During past two days I was engaged with a customer where the disk array had a double failure on a RAID-5 arrangement, hence lossing information. When asking for backup... none!!!; unfortunately this database wasn't backed-up regularly (was managed by an application team, not customer's formal Storage-OS-DB areas), database was in NOARCHIVE mode and on top of that NOLOGGING for all objects, including objects (remember we can turnoff logging on indexes),
Well this seems like a terminal case, one that you cannot escape ... but Oracle provides a Data Unloading service for this cases when either corruption or hardware failure renders a database unable to open, I'm part of Support - Advanced Customer Services within Oracle Corporation and our team is entitled to realize those services, under a service contract. There is no guarantee of how much information can be recovered and our tool only recovers data within datafiles/blocks, but hey! that's good help. (Hint: database dictionary included)
But this case was difficult, since customer didn't had QA nor DEV environments, where we can get DDL for objects like stored procedures or indexes, I had to individually extract database dictionary objects, load them on new database distinct schema (of course not SYS) and modify some DBA_ views in order to point these objects.
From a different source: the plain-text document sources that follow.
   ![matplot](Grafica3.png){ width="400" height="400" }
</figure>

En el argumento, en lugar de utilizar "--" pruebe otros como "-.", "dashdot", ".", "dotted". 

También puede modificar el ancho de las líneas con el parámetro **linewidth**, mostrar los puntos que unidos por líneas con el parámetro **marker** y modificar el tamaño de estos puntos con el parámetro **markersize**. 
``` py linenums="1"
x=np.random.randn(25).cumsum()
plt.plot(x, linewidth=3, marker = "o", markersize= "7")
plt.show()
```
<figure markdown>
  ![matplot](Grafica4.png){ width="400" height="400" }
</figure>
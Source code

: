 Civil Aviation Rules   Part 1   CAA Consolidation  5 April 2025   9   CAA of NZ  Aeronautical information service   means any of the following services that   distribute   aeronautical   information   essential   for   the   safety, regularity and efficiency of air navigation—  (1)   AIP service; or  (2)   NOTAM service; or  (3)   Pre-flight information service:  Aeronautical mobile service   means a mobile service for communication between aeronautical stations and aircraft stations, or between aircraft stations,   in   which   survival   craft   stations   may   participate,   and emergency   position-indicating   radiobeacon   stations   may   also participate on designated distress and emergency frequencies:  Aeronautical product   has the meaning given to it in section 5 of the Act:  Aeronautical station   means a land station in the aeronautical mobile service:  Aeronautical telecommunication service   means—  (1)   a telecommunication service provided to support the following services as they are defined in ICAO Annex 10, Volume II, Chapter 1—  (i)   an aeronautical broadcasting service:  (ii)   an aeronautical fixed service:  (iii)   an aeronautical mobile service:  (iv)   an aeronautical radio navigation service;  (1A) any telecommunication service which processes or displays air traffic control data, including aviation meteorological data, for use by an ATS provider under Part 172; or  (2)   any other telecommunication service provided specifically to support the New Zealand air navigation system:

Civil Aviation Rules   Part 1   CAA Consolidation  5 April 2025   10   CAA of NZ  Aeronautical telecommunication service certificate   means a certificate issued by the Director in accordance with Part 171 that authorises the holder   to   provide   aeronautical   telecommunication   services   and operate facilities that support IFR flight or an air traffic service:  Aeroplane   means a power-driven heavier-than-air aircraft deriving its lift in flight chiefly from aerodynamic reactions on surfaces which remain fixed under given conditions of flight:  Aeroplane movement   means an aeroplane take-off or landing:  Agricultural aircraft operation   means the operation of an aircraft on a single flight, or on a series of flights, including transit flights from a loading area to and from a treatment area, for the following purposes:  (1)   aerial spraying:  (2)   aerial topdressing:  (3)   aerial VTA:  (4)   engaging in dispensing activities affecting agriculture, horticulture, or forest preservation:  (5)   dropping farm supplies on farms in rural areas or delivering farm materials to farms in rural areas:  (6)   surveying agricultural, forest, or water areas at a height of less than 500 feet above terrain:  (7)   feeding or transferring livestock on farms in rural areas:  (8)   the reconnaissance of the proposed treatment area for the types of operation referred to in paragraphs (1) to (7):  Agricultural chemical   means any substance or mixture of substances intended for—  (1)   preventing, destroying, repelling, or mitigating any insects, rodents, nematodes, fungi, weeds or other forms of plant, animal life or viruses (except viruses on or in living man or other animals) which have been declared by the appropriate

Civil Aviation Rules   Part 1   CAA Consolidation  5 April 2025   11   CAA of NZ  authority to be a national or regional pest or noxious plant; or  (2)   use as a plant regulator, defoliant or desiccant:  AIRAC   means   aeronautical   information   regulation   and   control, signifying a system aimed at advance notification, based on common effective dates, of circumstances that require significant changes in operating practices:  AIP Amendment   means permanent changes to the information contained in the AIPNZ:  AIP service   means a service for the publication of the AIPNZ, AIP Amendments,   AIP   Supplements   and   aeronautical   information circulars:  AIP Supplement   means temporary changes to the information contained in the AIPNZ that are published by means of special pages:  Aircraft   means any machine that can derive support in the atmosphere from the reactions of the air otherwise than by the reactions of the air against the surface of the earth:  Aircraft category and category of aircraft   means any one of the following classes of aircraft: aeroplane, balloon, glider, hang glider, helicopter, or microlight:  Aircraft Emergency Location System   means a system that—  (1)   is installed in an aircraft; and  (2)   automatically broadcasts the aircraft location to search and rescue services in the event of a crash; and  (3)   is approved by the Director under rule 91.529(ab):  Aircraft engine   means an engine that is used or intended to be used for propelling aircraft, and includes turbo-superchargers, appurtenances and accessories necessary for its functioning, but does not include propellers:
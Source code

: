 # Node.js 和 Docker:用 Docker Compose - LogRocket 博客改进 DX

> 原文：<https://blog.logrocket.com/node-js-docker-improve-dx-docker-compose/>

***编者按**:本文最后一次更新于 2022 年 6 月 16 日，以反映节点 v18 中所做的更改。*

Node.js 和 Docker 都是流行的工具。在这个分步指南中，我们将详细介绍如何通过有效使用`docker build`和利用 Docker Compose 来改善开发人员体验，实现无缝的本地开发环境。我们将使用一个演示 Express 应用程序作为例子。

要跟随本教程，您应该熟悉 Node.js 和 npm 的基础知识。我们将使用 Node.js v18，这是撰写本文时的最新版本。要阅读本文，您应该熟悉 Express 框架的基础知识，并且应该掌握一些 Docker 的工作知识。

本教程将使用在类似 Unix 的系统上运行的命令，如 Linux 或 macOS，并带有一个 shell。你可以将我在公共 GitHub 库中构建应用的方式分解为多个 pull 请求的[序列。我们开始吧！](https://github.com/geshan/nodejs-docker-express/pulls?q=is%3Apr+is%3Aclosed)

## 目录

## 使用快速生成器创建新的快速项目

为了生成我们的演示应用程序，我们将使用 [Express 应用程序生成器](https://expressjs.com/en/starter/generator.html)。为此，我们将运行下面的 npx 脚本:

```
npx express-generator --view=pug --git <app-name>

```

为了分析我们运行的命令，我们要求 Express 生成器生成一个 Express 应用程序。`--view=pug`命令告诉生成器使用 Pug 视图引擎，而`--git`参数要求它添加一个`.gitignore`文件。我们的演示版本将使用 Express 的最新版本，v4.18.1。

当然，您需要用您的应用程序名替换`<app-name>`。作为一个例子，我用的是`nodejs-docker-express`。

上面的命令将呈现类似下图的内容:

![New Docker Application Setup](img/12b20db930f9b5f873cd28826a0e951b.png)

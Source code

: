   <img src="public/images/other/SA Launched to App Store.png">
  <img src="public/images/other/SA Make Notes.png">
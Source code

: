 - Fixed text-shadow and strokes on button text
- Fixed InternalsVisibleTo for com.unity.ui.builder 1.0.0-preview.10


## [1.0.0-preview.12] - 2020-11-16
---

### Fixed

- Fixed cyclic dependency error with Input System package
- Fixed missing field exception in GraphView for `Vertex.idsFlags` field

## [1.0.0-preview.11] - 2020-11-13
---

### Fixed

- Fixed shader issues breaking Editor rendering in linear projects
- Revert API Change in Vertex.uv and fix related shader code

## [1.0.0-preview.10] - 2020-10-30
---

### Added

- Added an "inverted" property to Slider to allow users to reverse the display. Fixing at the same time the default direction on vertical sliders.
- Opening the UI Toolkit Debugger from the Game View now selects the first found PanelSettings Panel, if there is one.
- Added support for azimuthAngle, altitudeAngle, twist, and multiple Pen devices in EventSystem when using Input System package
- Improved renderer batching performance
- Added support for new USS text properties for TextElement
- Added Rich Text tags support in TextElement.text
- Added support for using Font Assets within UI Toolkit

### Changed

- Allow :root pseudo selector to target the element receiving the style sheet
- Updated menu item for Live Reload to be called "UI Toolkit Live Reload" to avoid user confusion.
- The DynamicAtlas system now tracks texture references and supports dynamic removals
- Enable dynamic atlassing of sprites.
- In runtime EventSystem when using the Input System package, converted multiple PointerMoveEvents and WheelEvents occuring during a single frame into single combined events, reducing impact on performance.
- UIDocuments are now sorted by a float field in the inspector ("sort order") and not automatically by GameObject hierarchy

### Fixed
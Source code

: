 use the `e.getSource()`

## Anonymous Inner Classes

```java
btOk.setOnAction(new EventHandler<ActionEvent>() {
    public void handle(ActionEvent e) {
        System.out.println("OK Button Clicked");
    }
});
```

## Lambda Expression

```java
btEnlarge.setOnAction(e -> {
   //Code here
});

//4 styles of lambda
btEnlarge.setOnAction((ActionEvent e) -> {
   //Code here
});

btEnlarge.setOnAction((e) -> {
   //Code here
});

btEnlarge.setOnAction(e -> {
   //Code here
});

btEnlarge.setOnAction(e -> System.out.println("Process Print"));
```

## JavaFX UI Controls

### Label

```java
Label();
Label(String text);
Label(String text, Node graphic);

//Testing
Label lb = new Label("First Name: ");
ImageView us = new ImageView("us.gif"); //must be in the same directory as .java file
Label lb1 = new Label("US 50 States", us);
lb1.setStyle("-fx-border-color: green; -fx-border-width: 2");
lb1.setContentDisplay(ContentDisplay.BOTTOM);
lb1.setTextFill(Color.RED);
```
Of course wasn't able to use DBMS_METADATA.GET_DDL because it uses SYS objects, and I didn't wanted to mess with database's DD. So, I had to handcraft scripts to get DDL for sequences, indexes, constraints, views and stored procedures/functions ... lot of work!!! but customer got almost all data back, all structure and very happy, so worth the time invested ... this experience is something they won't forget, as a matter of fact they are going to transfer administration to operational departments.
Thank you for your time and see you later!